Photo by Neal Preston

IT'S ABSOLUTELY UNTRUE THAT BRITISH DIRECTOR Sam Mendes' much-heralded “reinvention” of Masteroff, Kander and Ebb's musical Cabaret is gutsy, as the reviews from three different cities tend to suggest. (The production was born in London's Donmar Warehouse in 1993 and later — after it had transferred to the Henry Miller Theater and Studio 54, featuring Natasha Richardson — became the talk of New York. A touring version with Teri Hatcher, in her stage debut, is currently on view at the Wilshire Theater in Beverly Hills.) It may be brazen, but that's very different from being brave.


The story — set in 1930 and adapted from Christopher Isherwood's Berlin Stories and John van Druten's Broadway hit adaptation, I Am a Camera — concerns a writer from America named Clifford Bradshaw (in van Druten's play, he's English and is tellingly named Chris) who is struggling as much artistically as financially, and who hopes to brush away his creative cobwebs by hanging out for a while in Berlin.


The German social fabric is in tatters, rather like the German economy; inflation and starvation are rampant, and National Socialism is on the rise. It is against this backdrop that Bradshaw (Rick Holmes) frequents a lurid cabaret called the Kit Kat Club, a front for prostitution, where he befriends a British headliner of dubious talent and questionable integrity named Sally Bowles (Hatcher), whom her English friends might call a free spirit or a slag, depending on their mood. Sooner than later, Bowles is sharing Bradshaw's threadbare room, though he mostly ducks her amorous advances.


In I Am a Camera, Chris' sexual reluctance strikes an ambiguous chord, perhaps merely a variation on the theme of No Sex Please, We're British. But Cabaret in general, and Mendes' rendition in particular, brings the writer out of the closet. In fact, Mendes' Kit Kat Club is cloaked in the smoke of homoerotic debauchery, along with other “forbidden” proclivities — from a shadow-play depiction of sodomy and fist-fucking, to Norbert Leo Butz's tattooed and pierced-nippled MC, to the lithe dancers costumed by William Ivey Long as though from the Pleasure Chest, in frilly silk undies, black leather jackets, high heels, garter belts and fishnet stockings.
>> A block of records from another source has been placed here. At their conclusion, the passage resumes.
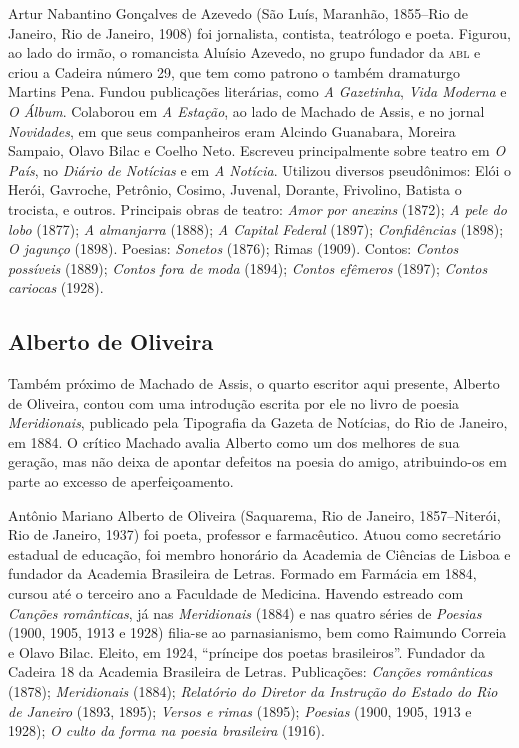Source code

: Artur Nabantino Gonçalves de Azevedo (São Luís,
Maranhão, 1855--Rio de Janeiro, Rio de Janeiro, 1908) foi jornalista,
contista, teatrólogo e poeta. Figurou, ao lado do irmão, o romancista
Aluísio Azevedo, no grupo fundador da \textsc{abl} e criou a Cadeira número 29,
que tem como patrono o também dramaturgo Martins Pena. Fundou
publicações literárias, como \emph{A Gazetinha}, \emph{Vida Moderna} e
\emph{O Álbum}. Colaborou em \emph{A Estação}, ao lado de Machado de
Assis, e no jornal \emph{Novidades}, em que seus companheiros eram
Alcindo Guanabara, Moreira Sampaio, Olavo Bilac e Coelho Neto. Escreveu
principalmente sobre teatro em \emph{O País}, no \emph{Diário de
Notícias} e em \emph{A Notícia}. Utilizou diversos pseudônimos: Elói o
Herói, Gavroche, Petrônio, Cosimo, Juvenal, Dorante, Frivolino, Batista
o trocista, e outros. Principais obras de teatro: \emph{Amor por
anexins} (1872); \emph{A pele do lobo} (1877); \emph{A}
\emph{almanjarra} (1888); \emph{A Capital Federal} (1897);
\emph{Confidências} (1898); \emph{O jagunço} (1898). Poesias:
\emph{Sonetos} (1876); Rimas (1909). Contos: \emph{Contos possíveis}
(1889); \emph{Contos fora de moda} (1894); \emph{Contos efêmeros}
(1897); \emph{Contos cariocas} (1928).

\subsection{Alberto de Oliveira}

Também próximo de Machado de Assis, o quarto escritor aqui presente,
Alberto de Oliveira, contou com uma introdução escrita por ele no livro
de poesia \emph{Meridionais}, publicado pela Tipografia da Gazeta de
Notícias, do Rio de Janeiro, em 1884. O crítico Machado avalia Alberto
como um dos melhores de sua geração, mas não deixa de apontar defeitos
na poesia do amigo, atribuindo-os em parte ao excesso de
aperfeiçoamento.

Antônio Mariano Alberto de Oliveira (Saquarema, Rio de Janeiro,
1857--Niterói, Rio de Janeiro, 1937) foi poeta, professor e
farmacêutico. Atuou como secretário estadual de educação, foi membro
honorário da Academia de Ciências de Lisboa e fundador da Academia
Brasileira de Letras. Formado em Farmácia em 1884, cursou até o terceiro
ano a Faculdade de Medicina. Havendo estreado com \emph{Canções
românticas}, já nas \emph{Meridionais} (1884) e nas quatro séries de
\emph{Poesias} (1900, 1905, 1913 e 1928) filia-se ao parnasianismo, bem
como Raimundo Correia e Olavo Bilac. Eleito, em 1924, ``príncipe dos
poetas brasileiros''. Fundador da Cadeira 18 da Academia Brasileira de
Letras. Publicações: \emph{Canções românticas} (1878);
\emph{Meridionais} (1884); \emph{Relatório do Diretor da Instrução do
Estado do Rio de Janeiro} (1893, 1895); \emph{Versos e rimas} (1895);
\emph{Poesias} (1900, 1905, 1913 e 1928); \emph{O culto da forma na
poesia brasileira} (1916).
They glare and sneer (and may even hiss), turning their backs on us, legs apart, before glancing over their shoulders and slapping their buttocks. (Cynthia Onrubia and Rob Marshall are both credited with the choreography.) One song has Bowles dressed as a schoolgirl perched on a kind of highchair — a child molester's wet dream.


Bowles gets pregnant and unpregnant, Bradshaw's landlady (Barbara Andres) marries a sweet Jewish fruit seller (Dick Latessa), and then the Brown Shirts arrive, singing “Tomorrow Belongs to Me” — never a good omen, that song. As in the New York staging, the interior of the L.A. venue has been re-configured with benches and table seatings for four, in order to replicate the cabaret ambiance. Robert Brill's set is a double-tiered iron-grid affair, which allows the action to pop up all over the place, keeping things lively.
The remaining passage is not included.